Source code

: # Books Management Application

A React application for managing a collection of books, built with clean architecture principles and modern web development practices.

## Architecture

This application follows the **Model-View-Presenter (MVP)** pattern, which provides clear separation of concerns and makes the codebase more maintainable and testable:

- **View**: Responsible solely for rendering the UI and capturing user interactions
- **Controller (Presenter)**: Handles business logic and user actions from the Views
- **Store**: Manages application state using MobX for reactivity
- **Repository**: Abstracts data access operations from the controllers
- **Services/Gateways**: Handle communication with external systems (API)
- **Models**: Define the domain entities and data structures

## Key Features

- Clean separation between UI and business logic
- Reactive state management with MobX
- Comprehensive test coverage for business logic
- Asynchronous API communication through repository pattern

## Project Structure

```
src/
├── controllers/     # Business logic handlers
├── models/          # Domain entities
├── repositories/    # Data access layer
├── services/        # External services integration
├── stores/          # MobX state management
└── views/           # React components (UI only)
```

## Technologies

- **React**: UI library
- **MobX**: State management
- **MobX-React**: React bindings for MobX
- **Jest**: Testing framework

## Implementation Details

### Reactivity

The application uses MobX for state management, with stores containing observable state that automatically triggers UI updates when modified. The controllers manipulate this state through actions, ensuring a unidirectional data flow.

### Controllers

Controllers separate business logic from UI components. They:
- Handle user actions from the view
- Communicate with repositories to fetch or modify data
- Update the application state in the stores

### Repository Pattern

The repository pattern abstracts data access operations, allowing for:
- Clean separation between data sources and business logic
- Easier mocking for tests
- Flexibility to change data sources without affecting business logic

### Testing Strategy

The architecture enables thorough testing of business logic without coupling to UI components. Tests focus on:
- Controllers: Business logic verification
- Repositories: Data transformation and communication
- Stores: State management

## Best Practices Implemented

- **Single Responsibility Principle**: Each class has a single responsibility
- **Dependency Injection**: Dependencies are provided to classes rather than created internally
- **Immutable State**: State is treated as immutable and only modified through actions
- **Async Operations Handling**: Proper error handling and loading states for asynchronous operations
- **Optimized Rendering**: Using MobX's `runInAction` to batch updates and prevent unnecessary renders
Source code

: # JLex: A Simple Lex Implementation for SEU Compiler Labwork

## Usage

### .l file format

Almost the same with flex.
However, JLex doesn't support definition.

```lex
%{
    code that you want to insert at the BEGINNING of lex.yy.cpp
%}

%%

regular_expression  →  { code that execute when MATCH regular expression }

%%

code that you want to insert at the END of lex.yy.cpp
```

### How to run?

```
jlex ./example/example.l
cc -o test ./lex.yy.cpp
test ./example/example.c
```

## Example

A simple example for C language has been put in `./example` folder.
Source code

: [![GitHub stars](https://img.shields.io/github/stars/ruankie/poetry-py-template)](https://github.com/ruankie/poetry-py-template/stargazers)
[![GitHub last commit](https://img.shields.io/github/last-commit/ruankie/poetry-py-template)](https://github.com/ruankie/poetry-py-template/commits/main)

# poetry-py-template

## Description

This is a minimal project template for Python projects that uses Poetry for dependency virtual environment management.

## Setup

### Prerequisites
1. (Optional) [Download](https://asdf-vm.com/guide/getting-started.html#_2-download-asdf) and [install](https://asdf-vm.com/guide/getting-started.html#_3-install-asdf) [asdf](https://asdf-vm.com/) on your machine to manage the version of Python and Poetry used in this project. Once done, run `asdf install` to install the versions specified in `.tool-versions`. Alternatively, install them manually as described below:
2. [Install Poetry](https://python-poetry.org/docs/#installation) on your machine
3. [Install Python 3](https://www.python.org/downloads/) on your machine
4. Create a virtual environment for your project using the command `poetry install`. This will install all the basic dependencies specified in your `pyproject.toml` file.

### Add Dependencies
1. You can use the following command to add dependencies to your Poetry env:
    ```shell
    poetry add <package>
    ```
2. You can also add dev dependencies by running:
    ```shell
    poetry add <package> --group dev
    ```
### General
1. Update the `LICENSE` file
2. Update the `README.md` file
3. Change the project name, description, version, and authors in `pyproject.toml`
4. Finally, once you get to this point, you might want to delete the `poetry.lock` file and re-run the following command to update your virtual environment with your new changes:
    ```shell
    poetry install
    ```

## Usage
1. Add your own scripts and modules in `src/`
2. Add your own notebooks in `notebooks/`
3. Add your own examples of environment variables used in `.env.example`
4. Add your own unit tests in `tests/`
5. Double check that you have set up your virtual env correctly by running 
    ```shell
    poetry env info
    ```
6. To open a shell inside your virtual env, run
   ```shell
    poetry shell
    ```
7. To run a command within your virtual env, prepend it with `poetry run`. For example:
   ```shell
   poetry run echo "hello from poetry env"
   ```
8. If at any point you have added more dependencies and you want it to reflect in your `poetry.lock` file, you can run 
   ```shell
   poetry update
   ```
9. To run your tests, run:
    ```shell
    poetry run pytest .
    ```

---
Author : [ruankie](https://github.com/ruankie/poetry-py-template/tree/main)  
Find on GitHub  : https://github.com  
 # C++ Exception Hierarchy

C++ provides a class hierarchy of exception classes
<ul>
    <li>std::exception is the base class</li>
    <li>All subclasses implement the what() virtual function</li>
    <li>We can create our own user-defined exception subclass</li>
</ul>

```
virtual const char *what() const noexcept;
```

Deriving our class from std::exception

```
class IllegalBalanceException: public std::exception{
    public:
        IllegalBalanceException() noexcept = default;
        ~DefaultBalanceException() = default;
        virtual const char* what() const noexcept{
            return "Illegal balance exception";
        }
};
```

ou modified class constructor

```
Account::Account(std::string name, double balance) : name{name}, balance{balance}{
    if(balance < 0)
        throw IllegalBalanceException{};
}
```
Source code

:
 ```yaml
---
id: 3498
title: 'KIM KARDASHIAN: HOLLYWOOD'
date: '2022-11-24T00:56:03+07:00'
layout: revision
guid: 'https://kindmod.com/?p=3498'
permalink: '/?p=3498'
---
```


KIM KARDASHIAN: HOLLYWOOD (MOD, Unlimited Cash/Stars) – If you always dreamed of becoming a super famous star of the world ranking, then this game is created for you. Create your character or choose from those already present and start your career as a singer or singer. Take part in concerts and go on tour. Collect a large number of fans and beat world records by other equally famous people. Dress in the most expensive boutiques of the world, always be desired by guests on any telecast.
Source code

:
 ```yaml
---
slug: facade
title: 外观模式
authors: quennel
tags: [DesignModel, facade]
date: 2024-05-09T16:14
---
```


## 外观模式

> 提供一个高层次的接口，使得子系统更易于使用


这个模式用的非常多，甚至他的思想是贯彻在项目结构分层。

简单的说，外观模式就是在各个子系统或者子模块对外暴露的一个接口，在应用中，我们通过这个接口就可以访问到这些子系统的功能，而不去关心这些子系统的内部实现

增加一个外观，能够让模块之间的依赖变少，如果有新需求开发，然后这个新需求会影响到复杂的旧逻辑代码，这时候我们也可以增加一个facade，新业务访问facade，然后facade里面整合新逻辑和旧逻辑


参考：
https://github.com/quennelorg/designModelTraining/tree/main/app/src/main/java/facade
•••••
Instructions to follow —
Look through the data above for lines holding the word "only". State how many there are and nothing else.

Your solution —
2